Segment Start: ENTRIES PROVIDED

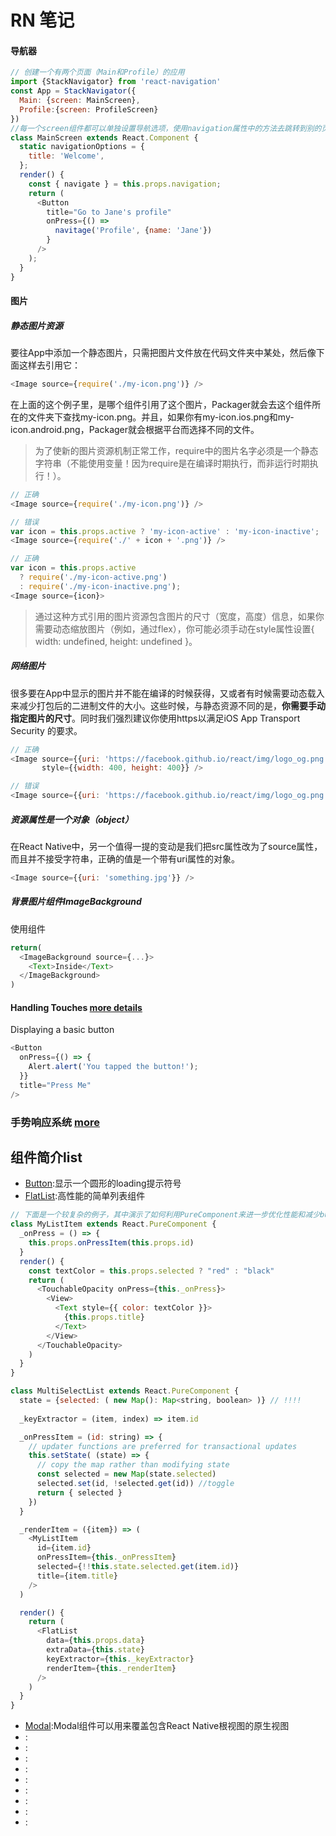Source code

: # RN 笔记

#### 导航器
```js
// 创建一个有两个页面（Main和Profile）的应用
import {StackNavigator} from 'react-navigation'
const App = StackNavigator({
  Main: {screen: MainScreen},
  Profile:{screen: ProfileScreen}
})
//每一个screen组件都可以单独设置导航选项，使用navigation属性中的方法去跳转到别的页面
class MainScreen extends React.Component {
  static navigationOptions = {
    title: 'Welcome',
  };
  render() {
    const { navigate } = this.props.navigation;
    return (
      <Button
        title="Go to Jane's profile"
        onPress={() => 
          navitage('Profile', {name: 'Jane'})
        }
      />
    );
  }
}
```

#### 图片

##### 静态图片资源
要往App中添加一个静态图片，只需把图片文件放在代码文件夹中某处，然后像下面这样去引用它：
```js
<Image source={require('./my-icon.png')} />
```
在上面的这个例子里，是哪个组件引用了这个图片，Packager就会去这个组件所在的文件夹下查找my-icon.png。并且，如果你有my-icon.ios.png和my-icon.android.png，Packager就会根据平台而选择不同的文件。
> 为了使新的图片资源机制正常工作，require中的图片名字必须是一个静态字符串（不能使用变量！因为require是在编译时期执行，而非运行时期执行！）。
```js
// 正确
<Image source={require('./my-icon.png')} />

// 错误
var icon = this.props.active ? 'my-icon-active' : 'my-icon-inactive';
<Image source={require('./' + icon + '.png')} />

// 正确
var icon = this.props.active 
  ? require('./my-icon-active.png') 
  : require('./my-icon-inactive.png');
<Image source={icon}>
```
> 通过这种方式引用的图片资源包含图片的尺寸（宽度，高度）信息，如果你需要动态缩放图片（例如，通过flex），你可能必须手动在style属性设置{ width: undefined, height: undefined }。

##### 网络图片
很多要在App中显示的图片并不能在编译的时候获得，又或者有时候需要动态载入来减少打包后的二进制文件的大小。这些时候，与静态资源不同的是，**你需要手动指定图片的尺寸**。同时我们强烈建议你使用https以满足iOS App Transport Security 的要求。
```js
// 正确
<Image source={{uri: 'https://facebook.github.io/react/img/logo_og.png'}}
       style={{width: 400, height: 400}} />

// 错误
<Image source={{uri: 'https://facebook.github.io/react/img/logo_og.png'}} />
```
##### 资源属性是一个对象（object）
在React Native中，另一个值得一提的变动是我们把src属性改为了source属性，而且并不接受字符串，正确的值是一个带有uri属性的对象。
```js
<Image source={{uri: 'something.jpg'}} />
```
##### 背景图片组件ImageBackground
使用<ImageBackground>组件
```js
return(
  <ImageBackground source={...}>
    <Text>Inside</Text>
  </ImageBackground>
)
```

#### Handling Touches [more details](https://facebook.github.io/react-native/docs/handling-touches.html)

Displaying a basic button
```js
<Button
  onPress={() => {
    Alert.alert('You tapped the button!');
  }}
  title="Press Me"
/>
```

### 手势响应系统 [more](https://reactnative.cn/docs/0.51/gesture-responder-system.html#content)


## 组件简介list

- [Button](https://facebook.github.io/react-native/docs/button.html):显示一个圆形的loading提示符号
- [FlatList](https://facebook.github.io/react-native/docs/flatlist.html):高性能的简单列表组件
```js
// 下面是一个较复杂的例子，其中演示了如何利用PureComponent来进一步优化性能和减少bug产生的可能
class MyListItem extends React.PureComponent {
  _onPress = () => {
    this.props.onPressItem(this.props.id)
  }
  render() {
    const textColor = this.props.selected ? "red" : "black"
    return (
      <TouchableOpacity onPress={this._onPress}>
        <View>
          <Text style={{ color: textColor }}> 
            {this.props.title}
          </Text>
        </View>
      </TouchableOpacity>
    )
  }
}

class MultiSelectList extends React.PureComponent {
  state = {selected: ( new Map(): Map<string, boolean> )} // !!!!
  
  _keyExtractor = (item, index) => item.id

  _onPressItem = (id: string) => {
    // updater functions are preferred for transactional updates
    this.setState( (state) => {
      // copy the map rather than modifying state
      const selected = new Map(state.selected)
      selected.set(id, !selected.get(id)) //toggle
      return { selected }
    })
  }

  _renderItem = ({item}) => (
    <MyListItem
      id={item.id}
      onPressItem={this._onPressItem}
      selected={!!this.state.selected.get(item.id)}
      title={item.title}
    />
  )

  render() {
    return (
      <FlatList 
        data={this.props.data}
        extraData={this.state}
        keyExtractor={this._keyExtractor}
        renderItem={this._renderItem}
      />
    )
  }
}
```
- [Modal](https://facebook.github.io/react-native/docs/modal.html):Modal组件可以用来覆盖包含React Native根视图的原生视图
- []():
- []():
- []():
- []():
- []():
- []():
- []():
- []():
- []():





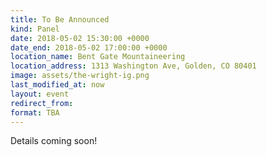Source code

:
 ```yaml
---
title: To Be Announced
kind: Panel
date: 2018-05-02 15:30:00 +0000
date_end: 2018-05-02 17:00:00 +0000
location_name: Bent Gate Mountaineering
location_address: 1313 Washington Ave, Golden, CO 80401
image: assets/the-wright-ig.png
last_modified_at: now
layout: event
redirect_from:
format: TBA
---
```

Details coming soon!
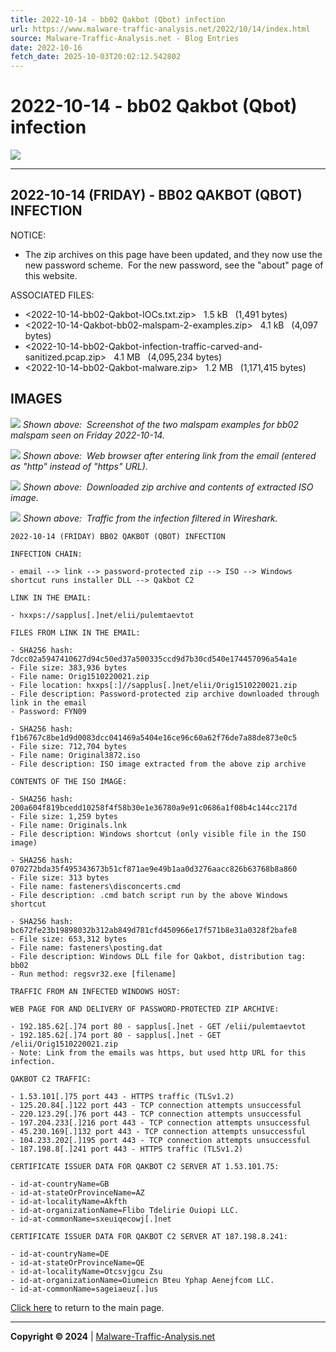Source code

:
 ```yaml
---
title: 2022-10-14 - bb02 Qakbot (Qbot) infection
url: https://www.malware-traffic-analysis.net/2022/10/14/index.html
source: Malware-Traffic-Analysis.net - Blog Entries
date: 2022-10-16
fetch_date: 2025-10-03T20:02:12.542802
---
```


# 2022-10-14 - bb02 Qakbot (Qbot) infection

[![](../../../site-logo-01.gif)](../../../index.html)

---

## 2022-10-14 (FRIDAY) - BB02 QAKBOT (QBOT) INFECTION

NOTICE:

* The zip archives on this page have been updated, and they now use the new password scheme.  For the new password, see the "about" page of this website.

ASSOCIATED FILES:

* <2022-10-14-bb02-Qakbot-IOCs.txt.zip>   1.5 kB   (1,491 bytes)
* <2022-10-14-Qakbot-bb02-malspam-2-examples.zip>   4.1 kB   (4,097 bytes)
* <2022-10-14-bb02-Qakbot-infection-traffic-carved-and-sanitized.pcap.zip>   4.1 MB   (4,095,234 bytes)
* <2022-10-14-bb02-Qakbot-malware.zip>   1.2 MB   (1,171,415 bytes)

## IMAGES

![](2022-10-14-Qakbot-image-01.jpg)
*Shown above:  Screenshot of the two malspam examples for bb02 malspam seen on Friday 2022-10-14.*

![](2022-10-14-Qakbot-image-02.jpg)
*Shown above:  Web browser after entering link from the email (entered as "http" instead of "https" URL).*

![](2022-10-14-Qakbot-image-03.jpg)
*Shown above:  Downloaded zip archive and contents of extracted ISO image.*

![](2022-10-14-Qakbot-image-04.jpg)
*Shown above:  Traffic from the infection filtered in Wireshark.*

```
2022-10-14 (FRIDAY) BB02 QAKBOT (QBOT) INFECTION

INFECTION CHAIN:

- email --> link --> password-protected zip --> ISO --> Windows shortcut runs installer DLL --> Qakbot C2

LINK IN THE EMAIL:

- hxxps://sapplus[.]net/elii/pulemtaevtot

FILES FROM LINK IN THE EMAIL:

- SHA256 hash: 7dcc02a5947410627d94c50ed37a500335ccd9d7b30cd540e174457096a54a1e
- File size: 383,936 bytes
- File name: Orig1510220021.zip
- File location: hxxps[:]//sapplus[.]net/elii/Orig1510220021.zip
- File description: Password-protected zip archive downloaded through link in the email
- Password: FYN09

- SHA256 hash: f1b6767c8be1d9d0083dcc041469a5404e16ce96c60a62f76de7a88de873e0c5
- File size: 712,704 bytes
- File name: Original3872.iso
- File description: ISO image extracted from the above zip archive

CONTENTS OF THE ISO IMAGE:

- SHA256 hash: 200a604f819bcedd10258f4f58b30e1e36780a9e91c0686a1f08b4c144cc217d
- File size: 1,259 bytes
- File name: Originals.lnk
- File description: Windows shortcut (only visible file in the ISO image)

- SHA256 hash: 070272bda35f495343673b51cf871ae9e49b1aa0d3276aacc826b63768b8a860
- File size: 313 bytes
- File name: fasteners\disconcerts.cmd
- File description: .cmd batch script run by the above Windows shortcut

- SHA256 hash: bc672fe23b19898032b312ab849d781cfd450966e17f571b8e31a0328f2bafe8
- File size: 653,312 bytes
- File name: fasteners\posting.dat
- File description: Windows DLL file for Qakbot, distribution tag: bb02
- Run method: regsvr32.exe [filename]

TRAFFIC FROM AN INFECTED WINDOWS HOST:

WEB PAGE FOR AND DELIVERY OF PASSWORD-PROTECTED ZIP ARCHIVE:

- 192.185.62[.]74 port 80 - sapplus[.]net - GET /elii/pulemtaevtot
- 192.185.62[.]74 port 80 - sapplus[.]net - GET /elii/Orig1510220021.zip
- Note: Link from the emails was https, but used http URL for this infection.

QAKBOT C2 TRAFFIC:

- 1.53.101[.]75 port 443 - HTTPS traffic (TLSv1.2)
- 125.20.84[.]122 port 443 - TCP connection attempts unsuccessful
- 220.123.29[.]76 port 443 - TCP connection attempts unsuccessful
- 197.204.233[.]216 port 443 - TCP connection attempts unsuccessful
- 45.230.169[.]132 port 443 - TCP connection attempts unsuccessful
- 104.233.202[.]195 port 443 - TCP connection attempts unsuccessful
- 187.198.8[.]241 port 443 - HTTPS traffic (TLSv1.2)

CERTIFICATE ISSUER DATA FOR QAKBOT C2 SERVER AT 1.53.101.75:

- id-at-countryName=GB
- id-at-stateOrProvinceName=AZ
- id-at-localityName=Akfth
- id-at-organizationName=Flibo Tdelirie Ouiopi LLC.
- id-at-commonName=sxeuiqecowj[.]net

CERTIFICATE ISSUER DATA FOR QAKBOT C2 SERVER AT 187.198.8.241:

- id-at-countryName=DE
- id-at-stateOrProvinceName=QE
- id-at-localityName=Otcsvjgcu Zsu
- id-at-organizationName=Oiumeicn Bteu Yphap Aenejfcom LLC.
- id-at-commonName=sageiaeuz[.]us
```

[Click here](../../../index.html) to return to the main page.

---

**Copyright © 2024** | [Malware-Traffic-Analysis.net](../../../index.html)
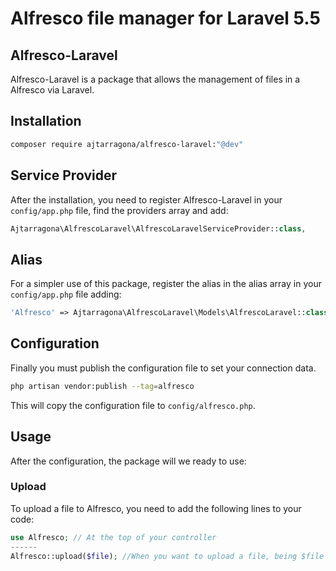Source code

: # Alfresco file manager for Laravel 5.5

## Alfresco-Laravel

Alfresco-Laravel is a package that allows the management of files in a Alfresco via Laravel.


## Installation

```bash
composer require ajtarragona/alfresco-laravel:"@dev"
```

## Service Provider

After the installation, you need to register Alfresco-Laravel in your `config/app.php` file, find the providers array and add:

```php
Ajtarragona\AlfrescoLaravel\AlfrescoLaravelServiceProvider::class,
```

## Alias

For a simpler use of this package, register the alias in the alias array in your `config/app.php` file adding:

```php
'Alfresco' => Ajtarragona\AlfrescoLaravel\Models\AlfrescoLaravel::class
```

## Configuration

Finally you must publish the configuration file to set your connection data.

```bash
php artisan vendor:publish --tag=alfresco
```

This will copy the configuration file to `config/alfresco.php`.

## Usage

After the configuration, the package will we ready to use:

### Upload

To upload a file to Alfresco, you need to add the following lines to your code:
```php
use Alfresco; // At the top of your controller
------
Alfresco::upload($file); //When you want to upload a file, being $file a UploadedFile instance
```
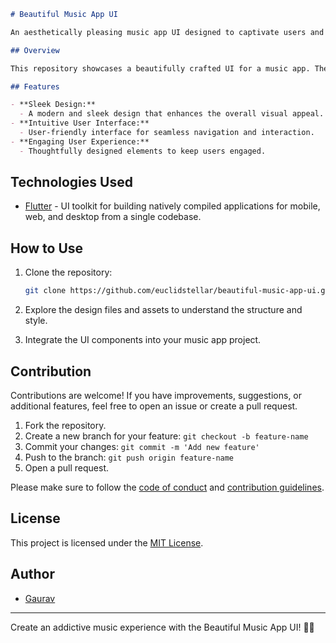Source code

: 
```markdown
# Beautiful Music App UI

An aesthetically pleasing music app UI designed to captivate users and provide an enhanced User Experience (UX) and User Interface (UI).

## Overview

This repository showcases a beautifully crafted UI for a music app. The design focuses on creating an engaging and addictive experience for users, making them fall in love with your application.

## Features

- **Sleek Design:**
  - A modern and sleek design that enhances the overall visual appeal.
- **Intuitive User Interface:**
  - User-friendly interface for seamless navigation and interaction.
- **Engaging User Experience:**
  - Thoughtfully designed elements to keep users engaged.

```

## Technologies Used

- [Flutter](https://flutter.dev/) - UI toolkit for building natively compiled applications for mobile, web, and desktop from a single codebase.

## How to Use

1. Clone the repository:

   ```bash
   git clone https://github.com/euclidstellar/beautiful-music-app-ui.git
   ```

2. Explore the design files and assets to understand the structure and style.

3. Integrate the UI components into your music app project.

## Contribution

Contributions are welcome! If you have improvements, suggestions, or additional features, feel free to open an issue or create a pull request.

1. Fork the repository.
2. Create a new branch for your feature: `git checkout -b feature-name`
3. Commit your changes: `git commit -m 'Add new feature'`
4. Push to the branch: `git push origin feature-name`
5. Open a pull request.

Please make sure to follow the [code of conduct](CODE_OF_CONDUCT.md) and [contribution guidelines](CONTRIBUTING.md).

## License

This project is licensed under the [MIT License](LICENSE).

## Author

- [Gaurav](https://github.com/euclidstellar)

---

Create an addictive music experience with the Beautiful Music App UI! 🎵🎨
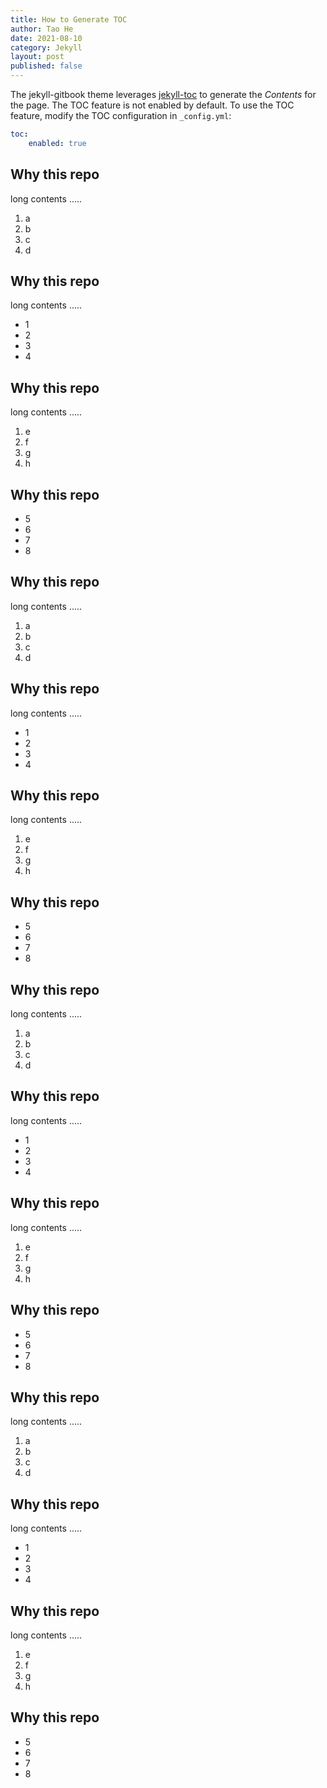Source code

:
 ```yaml
---
title: How to Generate TOC
author: Tao He
date: 2021-08-10
category: Jekyll
layout: post
published: false
---
```


The jekyll-gitbook theme leverages [jekyll-toc][1] to generate the *Contents* for the page.
The TOC feature is not enabled by default. To use the TOC feature, modify the TOC
configuration in `_config.yml`:

```yaml
toc:
    enabled: true
```

Why this repo
-------------

long contents .....

1. a
2. b
3. c
4. d

Why this repo
-------------

long contents .....

+ 1
+ 2
+ 3
+ 4

Why this repo
-------------

long contents .....

1. e
2. f
3. g
4. h

Why this repo
-------------

+ 5
+ 6
+ 7
+ 8

Why this repo
-------------

long contents .....

1. a
2. b
3. c
4. d

Why this repo
-------------

long contents .....

+ 1
+ 2
+ 3
+ 4

Why this repo
-------------

long contents .....

1. e
2. f
3. g
4. h

Why this repo
-------------

+ 5
+ 6
+ 7
+ 8

Why this repo
-------------

long contents .....

1. a
2. b
3. c
4. d

Why this repo
-------------

long contents .....

+ 1
+ 2
+ 3
+ 4

Why this repo
-------------

long contents .....

1. e
2. f
3. g
4. h

Why this repo
-------------

+ 5
+ 6
+ 7
+ 8

Why this repo
-------------

long contents .....

1. a
2. b
3. c
4. d

Why this repo
-------------

long contents .....

+ 1
+ 2
+ 3
+ 4

Why this repo
-------------

long contents .....

1. e
2. f
3. g
4. h

Why this repo
-------------

+ 5
+ 6
+ 7
+ 8

[1]: https://github.com/allejo/jekyll-toc
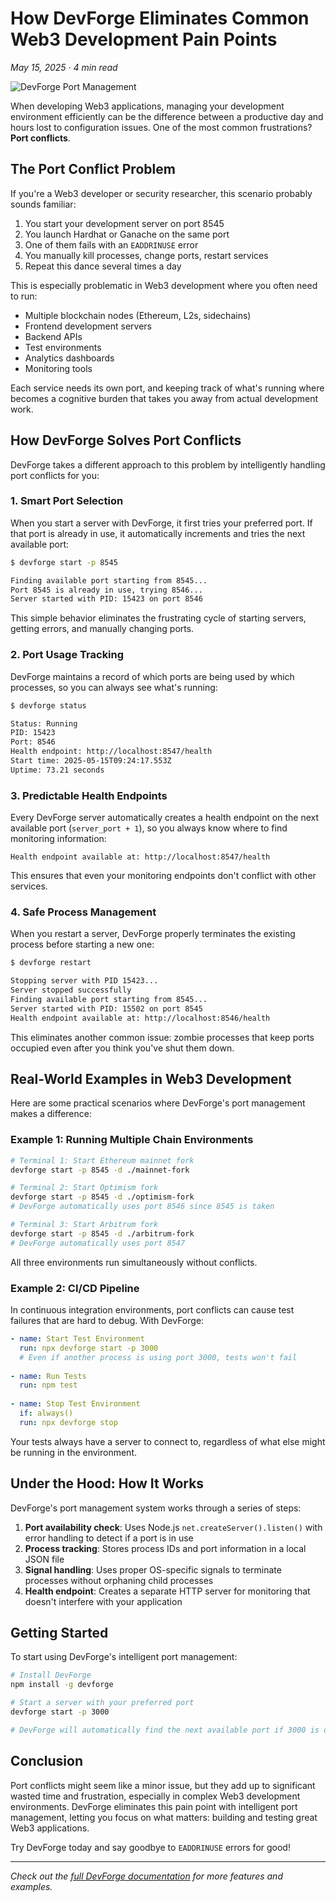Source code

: # How DevForge Eliminates Common Web3 Development Pain Points

*May 15, 2025 · 4 min read*

![DevForge Port Management](../../assets/img/port-management.png)

When developing Web3 applications, managing your development environment efficiently can be the difference between a productive day and hours lost to configuration issues. One of the most common frustrations? **Port conflicts**.

## The Port Conflict Problem

If you're a Web3 developer or security researcher, this scenario probably sounds familiar:

1. You start your development server on port 8545
2. You launch Hardhat or Ganache on the same port
3. One of them fails with an `EADDRINUSE` error
4. You manually kill processes, change ports, restart services
5. Repeat this dance several times a day

This is especially problematic in Web3 development where you often need to run:

- Multiple blockchain nodes (Ethereum, L2s, sidechains)
- Frontend development servers
- Backend APIs
- Test environments
- Analytics dashboards
- Monitoring tools

Each service needs its own port, and keeping track of what's running where becomes a cognitive burden that takes you away from actual development work.

## How DevForge Solves Port Conflicts

DevForge takes a different approach to this problem by intelligently handling port conflicts for you:

### 1. Smart Port Selection

When you start a server with DevForge, it first tries your preferred port. If that port is already in use, it automatically increments and tries the next available port:

```bash
$ devforge start -p 8545

Finding available port starting from 8545...
Port 8545 is already in use, trying 8546...
Server started with PID: 15423 on port 8546
```

This simple behavior eliminates the frustrating cycle of starting servers, getting errors, and manually changing ports.

### 2. Port Usage Tracking

DevForge maintains a record of which ports are being used by which processes, so you can always see what's running:

```bash
$ devforge status

Status: Running
PID: 15423
Port: 8546
Health endpoint: http://localhost:8547/health
Start time: 2025-05-15T09:24:17.553Z
Uptime: 73.21 seconds
```

### 3. Predictable Health Endpoints

Every DevForge server automatically creates a health endpoint on the next available port (`server_port + 1`), so you always know where to find monitoring information:

```
Health endpoint available at: http://localhost:8547/health
```

This ensures that even your monitoring endpoints don't conflict with other services.

### 4. Safe Process Management

When you restart a server, DevForge properly terminates the existing process before starting a new one:

```bash
$ devforge restart

Stopping server with PID 15423...
Server stopped successfully
Finding available port starting from 8545...
Server started with PID: 15502 on port 8545
Health endpoint available at: http://localhost:8546/health
```

This eliminates another common issue: zombie processes that keep ports occupied even after you think you've shut them down.

## Real-World Examples in Web3 Development

Here are some practical scenarios where DevForge's port management makes a difference:

### Example 1: Running Multiple Chain Environments

```bash
# Terminal 1: Start Ethereum mainnet fork
devforge start -p 8545 -d ./mainnet-fork

# Terminal 2: Start Optimism fork
devforge start -p 8545 -d ./optimism-fork
# DevForge automatically uses port 8546 since 8545 is taken

# Terminal 3: Start Arbitrum fork
devforge start -p 8545 -d ./arbitrum-fork
# DevForge automatically uses port 8547
```

All three environments run simultaneously without conflicts.

### Example 2: CI/CD Pipeline

In continuous integration environments, port conflicts can cause test failures that are hard to debug. With DevForge:

```yaml
- name: Start Test Environment
  run: npx devforge start -p 3000
  # Even if another process is using port 3000, tests won't fail
  
- name: Run Tests
  run: npm test
  
- name: Stop Test Environment
  if: always()
  run: npx devforge stop
```

Your tests always have a server to connect to, regardless of what else might be running in the environment.

## Under the Hood: How It Works

DevForge's port management system works through a series of steps:

1. **Port availability check**: Uses Node.js `net.createServer().listen()` with error handling to detect if a port is in use
2. **Process tracking**: Stores process IDs and port information in a local JSON file
3. **Signal handling**: Uses proper OS-specific signals to terminate processes without orphaning child processes
4. **Health endpoint**: Creates a separate HTTP server for monitoring that doesn't interfere with your application

## Getting Started

To start using DevForge's intelligent port management:

```bash
# Install DevForge
npm install -g devforge

# Start a server with your preferred port
devforge start -p 3000

# DevForge will automatically find the next available port if 3000 is occupied
```

## Conclusion

Port conflicts might seem like a minor issue, but they add up to significant wasted time and frustration, especially in complex Web3 development environments. DevForge eliminates this pain point with intelligent port management, letting you focus on what matters: building and testing great Web3 applications.

Try DevForge today and say goodbye to `EADDRINUSE` errors for good!

---

*Check out the [full DevForge documentation](https://github.com/YourUser/devforge) for more features and examples.*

Segment End: ENTRIES PROVIDED

▶ **YOUR GOAL**
Wherever a line of the data above contains "errors", copy that line.

▶ **RESPONSE BOX**
This simple behavior eliminates the frustrating cycle of starting servers, getting errors, and manually changing ports.
Try DevForge today and say goodbye to `EADDRINUSE` errors for good!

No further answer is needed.